___ THE INPUT

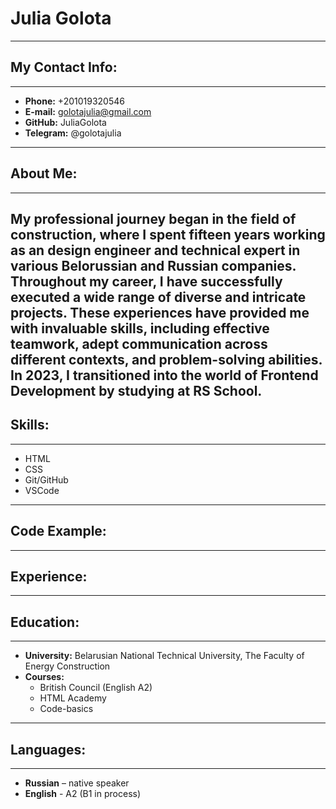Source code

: # **Julia Golota**
-----
## **My Contact Info:**
-----
* **Phone:** +201019320546
* **E-mail:** golotajulia@gmail.com
* **GitHub:** JuliaGolota
* **Telegram:** @golotajulia
-----
## **About Me:**
-----
My professional journey began in the field of construction, where I spent fifteen years working as an design engineer and technical expert in various Belorussian and Russian companies. Throughout my career, I have successfully executed a wide range of diverse and intricate projects. These experiences have provided me with invaluable skills, including effective teamwork, adept communication across different contexts, and problem-solving abilities. 
In 2023, I transitioned into the world of Frontend Development by studying at RS School.
-----
## **Skills:**
-----
* HTML
* CSS
* Git/GitHub
* VSCode
-----
## **Code Example:**
-----
## **Experience:**
-----
## **Education:**
-----
* **University:** Belarusian National Technical University, The Faculty of Energy Construction
* **Courses:**
    * British Council (English A2) 
    * HTML Academy
    * Code-basics
-----    
## **Languages:**
-----
* **Russian** – native speaker
* **English** - A2 (B1 in process)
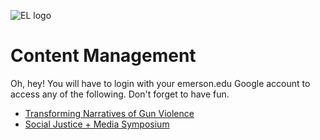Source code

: ![EL logo](https://res.cloudinary.com/engagement-lab-home/image/upload/v1543437936/logos/logo-lrg.svg)

# Content Management

Oh, hey! You will have to login with your emerson.edu Google account to access any of the following. Don't forget to have fun.

- [Transforming Narratives of Gun Violence](https://cms.elab.emerson.edu/tngvi)
- [Social Justice + Media Symposium](https://cms.elab.emerson.edu/sjm)
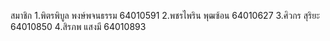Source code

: สมาชิก
1.พิตรพิบูล พงษ์พจนธรรม 64010591
2.พชรไพริน พุฒซ้อน     64010627
3.ศิวกร สุริยะ           64010850
4.สิรภพ แสงมี          64010893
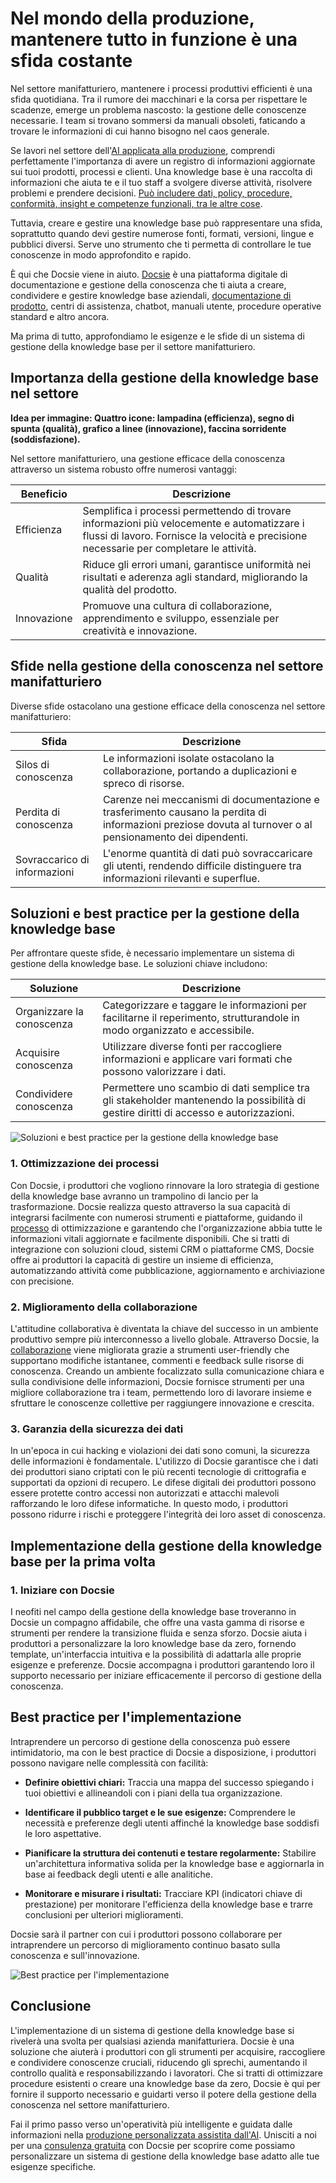 # Nel mondo della produzione, mantenere tutto in funzione è una sfida costante

Nel settore manifatturiero, mantenere i processi produttivi efficienti è una sfida quotidiana. Tra il rumore dei macchinari e la corsa per rispettare le scadenze, emerge un problema nascosto: la gestione delle conoscenze necessarie. I team si trovano sommersi da manuali obsoleti, faticando a trovare le informazioni di cui hanno bisogno nel caos generale.

Se lavori nel settore dell'[AI applicata alla produzione](https://prakashinfotech.com/ai-in-manufacturing-revolution-case-studies), comprendi perfettamente l'importanza di avere un registro di informazioni aggiornate sui tuoi prodotti, processi e clienti. Una knowledge base è una raccolta di informazioni che aiuta te e il tuo staff a svolgere diverse attività, risolvere problemi e prendere decisioni. [Può includere dati, policy, procedure, conformità, insight e competenze funzionali, tra le altre cose](https://bloomfire.com/blog/knowledge-management-systems-in-manufacturing/).

Tuttavia, creare e gestire una knowledge base può rappresentare una sfida, soprattutto quando devi gestire numerose fonti, formati, versioni, lingue e pubblici diversi. Serve uno strumento che ti permetta di controllare le tue conoscenze in modo approfondito e rapido.

È qui che Docsie viene in aiuto. [Docsie](https://www.docsie.io/) è una piattaforma digitale di documentazione e gestione della conoscenza che ti aiuta a creare, condividere e gestire knowledge base aziendali, [documentazione di prodotto](https://www.docsie.io/blog/articles/product-requirements-document-101-your-guide-to-writing-great-prds/), centri di assistenza, chatbot, manuali utente, procedure operative standard e altro ancora.

Ma prima di tutto, approfondiamo le esigenze e le sfide di un sistema di gestione della knowledge base per il settore manifatturiero.

## Importanza della gestione della knowledge base nel settore

**Idea per immagine: Quattro icone: lampadina (efficienza), segno di spunta (qualità), grafico a linee (innovazione), faccina sorridente (soddisfazione).**

Nel settore manifatturiero, una gestione efficace della conoscenza attraverso un sistema robusto offre numerosi vantaggi:

|Beneficio|Descrizione|
|-|-|
|Efficienza|Semplifica i processi permettendo di trovare informazioni più velocemente e automatizzare i flussi di lavoro. Fornisce la velocità e precisione necessarie per completare le attività.|
|Qualità|Riduce gli errori umani, garantisce uniformità nei risultati e aderenza agli standard, migliorando la qualità del prodotto.|
|Innovazione|Promuove una cultura di collaborazione, apprendimento e sviluppo, essenziale per creatività e innovazione.|

## Sfide nella gestione della conoscenza nel settore manifatturiero
Diverse sfide ostacolano una gestione efficace della conoscenza nel settore manifatturiero:

|Sfida|Descrizione|
|-|-|
|Silos di conoscenza|Le informazioni isolate ostacolano la collaborazione, portando a duplicazioni e spreco di risorse.|
|Perdita di conoscenza|Carenze nei meccanismi di documentazione e trasferimento causano la perdita di informazioni preziose dovuta al turnover o al pensionamento dei dipendenti.|
|Sovraccarico di informazioni|L'enorme quantità di dati può sovraccaricare gli utenti, rendendo difficile distinguere tra informazioni rilevanti e superflue.|

## Soluzioni e best practice per la gestione della knowledge base

Per affrontare queste sfide, è necessario implementare un sistema di gestione della knowledge base. Le soluzioni chiave includono:

|Soluzione|Descrizione|
|-|-|
|Organizzare la conoscenza|Categorizzare e taggare le informazioni per facilitarne il reperimento, strutturandole in modo organizzato e accessibile.|
|Acquisire conoscenza|Utilizzare diverse fonti per raccogliere informazioni e applicare vari formati che possono valorizzare i dati.|
|Condividere conoscenza|Permettere uno scambio di dati semplice tra gli stakeholder mantenendo la possibilità di gestire diritti di accesso e autorizzazioni.|

![ Soluzioni e best practice per la gestione della knowledge base](https://cdn.docsie.io/workspace_PfNzfGj3YfKKtTO4T/doc_QiqgSuNoJpspcExF3/file_yWxxF9nkv16kE1rei/image1.png)

### 1. Ottimizzazione dei processi

Con Docsie, i produttori che vogliono rinnovare la loro strategia di gestione della knowledge base avranno un trampolino di lancio per la trasformazione. Docsie realizza questo attraverso la sua capacità di integrarsi facilmente con numerosi strumenti e piattaforme, guidando il [processo](https://www.docsie.io/blog/articles/process-improvement-tools-what-are-they-top-10-platforms/) di ottimizzazione e garantendo che l'organizzazione abbia tutte le informazioni vitali aggiornate e facilmente disponibili. Che si tratti di integrazione con soluzioni cloud, sistemi CRM o piattaforme CMS, Docsie offre ai produttori la capacità di gestire un insieme di efficienza, automatizzando attività come pubblicazione, aggiornamento e archiviazione con precisione.

### 2. Miglioramento della collaborazione

L'attitudine collaborativa è diventata la chiave del successo in un ambiente produttivo sempre più interconnesso a livello globale. Attraverso Docsie, la [collaborazione](https://site.docsie.io/documentation-collaboration-software) viene migliorata grazie a strumenti user-friendly che supportano modifiche istantanee, commenti e feedback sulle risorse di conoscenza. Creando un ambiente focalizzato sulla comunicazione chiara e sulla condivisione delle informazioni, Docsie fornisce strumenti per una migliore collaborazione tra i team, permettendo loro di lavorare insieme e sfruttare le conoscenze collettive per raggiungere innovazione e crescita.

### 3. Garanzia della sicurezza dei dati

In un'epoca in cui hacking e violazioni dei dati sono comuni, la sicurezza delle informazioni è fondamentale. L'utilizzo di Docsie garantisce che i dati dei produttori siano criptati con le più recenti tecnologie di crittografia e supportati da opzioni di recupero. Le difese digitali dei produttori possono essere protette contro accessi non autorizzati e attacchi malevoli rafforzando le loro difese informatiche. In questo modo, i produttori possono ridurre i rischi e proteggere l'integrità dei loro asset di conoscenza.

## Implementazione della gestione della knowledge base per la prima volta

### 1. Iniziare con Docsie

I neofiti nel campo della gestione della knowledge base troveranno in Docsie un compagno affidabile, che offre una vasta gamma di risorse e strumenti per rendere la transizione fluida e senza sforzo. Docsie aiuta i produttori a personalizzare la loro knowledge base da zero, fornendo template, un'interfaccia intuitiva e la possibilità di adattarla alle proprie esigenze e preferenze. Docsie accompagna i produttori garantendo loro il supporto necessario per iniziare efficacemente il percorso di gestione della conoscenza.

## Best practice per l'implementazione

Intraprendere un percorso di gestione della conoscenza può essere intimidatorio, ma con le best practice di Docsie a disposizione, i produttori possono navigare nelle complessità con facilità:

* **Definire obiettivi chiari:** Traccia una mappa del successo spiegando i tuoi obiettivi e allineandoli con i piani della tua organizzazione.

* **Identificare il pubblico target e le sue esigenze:** Comprendere le necessità e preferenze degli utenti affinché la knowledge base soddisfi le loro aspettative.

* **Pianificare la struttura dei contenuti e testare regolarmente:** Stabilire un'architettura informativa solida per la knowledge base e aggiornarla in base ai feedback degli utenti e alle analitiche.

* **Monitorare e misurare i risultati:** Tracciare KPI (indicatori chiave di prestazione) per monitorare l'efficienza della knowledge base e trarre conclusioni per ulteriori miglioramenti.

Docsie sarà il partner con cui i produttori possono collaborare per intraprendere un percorso di miglioramento continuo basato sulla conoscenza e sull'innovazione.

![Best practice per l'implementazione](https://cdn.docsie.io/workspace_PfNzfGj3YfKKtTO4T/doc_QiqgSuNoJpspcExF3/file_WK7UsmbzhYRtPWhDX/image2.png)

## Conclusione

L'implementazione di un sistema di gestione della knowledge base si rivelerà una svolta per qualsiasi azienda manifatturiera. Docsie è una soluzione che aiuterà i produttori con gli strumenti per acquisire, raccogliere e condividere conoscenze cruciali, riducendo gli sprechi, aumentando il controllo qualità e responsabilizzando i lavoratori. Che si tratti di ottimizzare procedure esistenti o creare una knowledge base da zero, Docsie è qui per fornire il supporto necessario e guidarti verso il potere della gestione della conoscenza nel settore manifatturiero.

Fai il primo passo verso un'operatività più intelligente e guidata dalle informazioni nella [produzione personalizzata assistita dall'AI](https://www.fictiv.com/articles/fictiv-launches-chatgpt-powered-materials-ai). Unisciti a noi per una [consulenza gratuita](https://app.docsie.io/login/#/) con Docsie per scoprire come possiamo personalizzare un sistema di gestione della knowledge base adatto alle tue esigenze specifiche.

______

* [WHAT THIS TASK INVOLVES]:
The entries above hold a line with "accesso e autorizzazioni.|" and a later line with "### 1. Ottimizzazione dei processi". Write out exactly those lines and all lines between, nothing more.

* [ANSWER SPACE]:
|Condividere conoscenza|Permettere uno scambio di dati semplice tra gli stakeholder mantenendo la possibilità di gestire diritti di accesso e autorizzazioni.|

![ Soluzioni e best practice per la gestione della knowledge base](https://cdn.docsie.io/workspace_PfNzfGj3YfKKtTO4T/doc_QiqgSuNoJpspcExF3/file_yWxxF9nkv16kE1rei/image1.png)

### 1. Ottimizzazione dei processi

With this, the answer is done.